Fires are widespread in prairies globally. Fire often perpetuates grasslands by counteracting tree encroachment, yet there is often little record of this fire preserved in the grasslands. Fortunately adjacent woodlands can contain long-lived tree species capable of recording fire occurrence via cambial scars. These fire scars can be dated dendrochronologically to determine the past occurrence of fire in the adjacent grasslands. The Palouse prairie of eastern Washington and adjacent Idaho was a mixed grass and shrub biome with isolated trees before 95% of it was converted to agriculture.

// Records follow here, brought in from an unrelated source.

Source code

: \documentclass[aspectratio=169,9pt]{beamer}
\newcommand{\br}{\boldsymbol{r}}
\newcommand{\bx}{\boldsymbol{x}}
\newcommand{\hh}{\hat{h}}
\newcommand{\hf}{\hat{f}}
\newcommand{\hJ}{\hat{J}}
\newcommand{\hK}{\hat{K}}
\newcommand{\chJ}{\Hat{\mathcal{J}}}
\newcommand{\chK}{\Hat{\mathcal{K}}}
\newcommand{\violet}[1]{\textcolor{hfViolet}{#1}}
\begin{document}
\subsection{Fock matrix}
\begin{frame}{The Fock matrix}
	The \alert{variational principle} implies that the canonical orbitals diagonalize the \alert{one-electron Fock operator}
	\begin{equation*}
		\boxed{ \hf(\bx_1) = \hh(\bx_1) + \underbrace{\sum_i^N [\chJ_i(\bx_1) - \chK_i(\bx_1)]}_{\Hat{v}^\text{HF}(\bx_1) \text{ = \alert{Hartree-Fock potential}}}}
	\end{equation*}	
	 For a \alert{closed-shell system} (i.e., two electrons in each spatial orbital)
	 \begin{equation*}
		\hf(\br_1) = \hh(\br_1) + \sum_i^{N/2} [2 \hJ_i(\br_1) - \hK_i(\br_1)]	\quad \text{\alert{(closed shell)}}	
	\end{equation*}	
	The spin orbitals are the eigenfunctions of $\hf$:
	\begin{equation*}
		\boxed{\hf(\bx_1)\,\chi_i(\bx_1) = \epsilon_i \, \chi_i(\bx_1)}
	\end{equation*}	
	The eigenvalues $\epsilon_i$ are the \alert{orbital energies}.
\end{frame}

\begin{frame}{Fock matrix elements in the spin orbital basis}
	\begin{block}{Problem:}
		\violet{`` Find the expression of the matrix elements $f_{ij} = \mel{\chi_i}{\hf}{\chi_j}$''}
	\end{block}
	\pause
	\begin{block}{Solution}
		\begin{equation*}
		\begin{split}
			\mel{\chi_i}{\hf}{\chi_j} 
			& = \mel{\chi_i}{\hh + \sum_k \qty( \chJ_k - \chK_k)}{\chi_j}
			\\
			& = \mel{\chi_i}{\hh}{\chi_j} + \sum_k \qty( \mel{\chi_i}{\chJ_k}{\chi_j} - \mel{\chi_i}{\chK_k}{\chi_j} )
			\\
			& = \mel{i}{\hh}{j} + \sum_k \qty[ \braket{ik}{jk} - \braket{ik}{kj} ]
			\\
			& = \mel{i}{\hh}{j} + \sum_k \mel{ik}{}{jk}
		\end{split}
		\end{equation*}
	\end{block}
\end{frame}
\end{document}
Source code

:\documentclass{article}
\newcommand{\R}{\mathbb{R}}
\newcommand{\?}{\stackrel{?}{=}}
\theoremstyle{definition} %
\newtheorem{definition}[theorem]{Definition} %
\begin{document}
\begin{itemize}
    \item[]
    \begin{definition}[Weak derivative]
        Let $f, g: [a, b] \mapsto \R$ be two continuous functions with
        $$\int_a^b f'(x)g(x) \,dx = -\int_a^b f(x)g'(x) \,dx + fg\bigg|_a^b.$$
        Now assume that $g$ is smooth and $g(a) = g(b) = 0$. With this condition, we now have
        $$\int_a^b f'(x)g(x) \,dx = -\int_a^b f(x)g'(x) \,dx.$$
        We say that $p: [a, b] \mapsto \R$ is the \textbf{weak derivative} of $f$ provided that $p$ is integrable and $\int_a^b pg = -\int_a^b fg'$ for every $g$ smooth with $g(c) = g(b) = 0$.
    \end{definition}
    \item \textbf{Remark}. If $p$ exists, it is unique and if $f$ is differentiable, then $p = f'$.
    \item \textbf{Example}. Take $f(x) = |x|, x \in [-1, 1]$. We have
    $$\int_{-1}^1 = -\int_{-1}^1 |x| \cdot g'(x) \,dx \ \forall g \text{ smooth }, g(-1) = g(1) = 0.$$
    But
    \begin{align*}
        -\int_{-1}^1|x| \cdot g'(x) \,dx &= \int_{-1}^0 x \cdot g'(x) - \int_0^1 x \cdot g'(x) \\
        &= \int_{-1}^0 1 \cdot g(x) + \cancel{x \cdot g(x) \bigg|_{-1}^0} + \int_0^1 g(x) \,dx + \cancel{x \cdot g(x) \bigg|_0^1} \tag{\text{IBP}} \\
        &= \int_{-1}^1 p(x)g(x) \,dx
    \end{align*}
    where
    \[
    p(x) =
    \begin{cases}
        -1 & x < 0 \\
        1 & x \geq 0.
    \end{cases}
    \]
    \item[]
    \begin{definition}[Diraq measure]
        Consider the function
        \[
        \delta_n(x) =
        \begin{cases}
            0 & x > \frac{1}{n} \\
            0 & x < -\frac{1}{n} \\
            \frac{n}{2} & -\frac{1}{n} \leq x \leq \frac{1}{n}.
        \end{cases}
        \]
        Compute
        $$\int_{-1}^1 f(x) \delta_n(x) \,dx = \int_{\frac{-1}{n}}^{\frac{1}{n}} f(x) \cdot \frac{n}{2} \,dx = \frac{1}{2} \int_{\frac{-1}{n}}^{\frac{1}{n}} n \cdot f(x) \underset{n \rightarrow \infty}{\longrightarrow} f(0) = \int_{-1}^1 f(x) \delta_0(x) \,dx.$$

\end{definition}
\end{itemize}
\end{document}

Early ecologists argued that fire was not important in maintaining the Palouse prairie because relatively moist conditions there were conducive to rapid decomposition of fuel and lightning is relatively uncommon. However, it has been suggested more recently that fires were historically frequent there because the rolling terrain is conducive to fire spread, humans were likely igniting fires in the past, and summers are long and dry. Strong evidence for or against the role of fire could be obtained from adjacent forests. The eastern edge of the Palouse prairie abuts mixed-conifer forest where fire scarred ponderosa pine trees are common. Understanding the past role of fire on the fringe of the Palouse prairie and in the western-most forests of the Rocky Mountains will provide guidance for how to manage these landscapes into the future.
Preliminary analysis has revealed forested sites at the edge of the Palouse burned frequently (every 6±4 years) between 1650 and 1900, suggesting that fire was important in maintaining the Palouse Prairie in the past.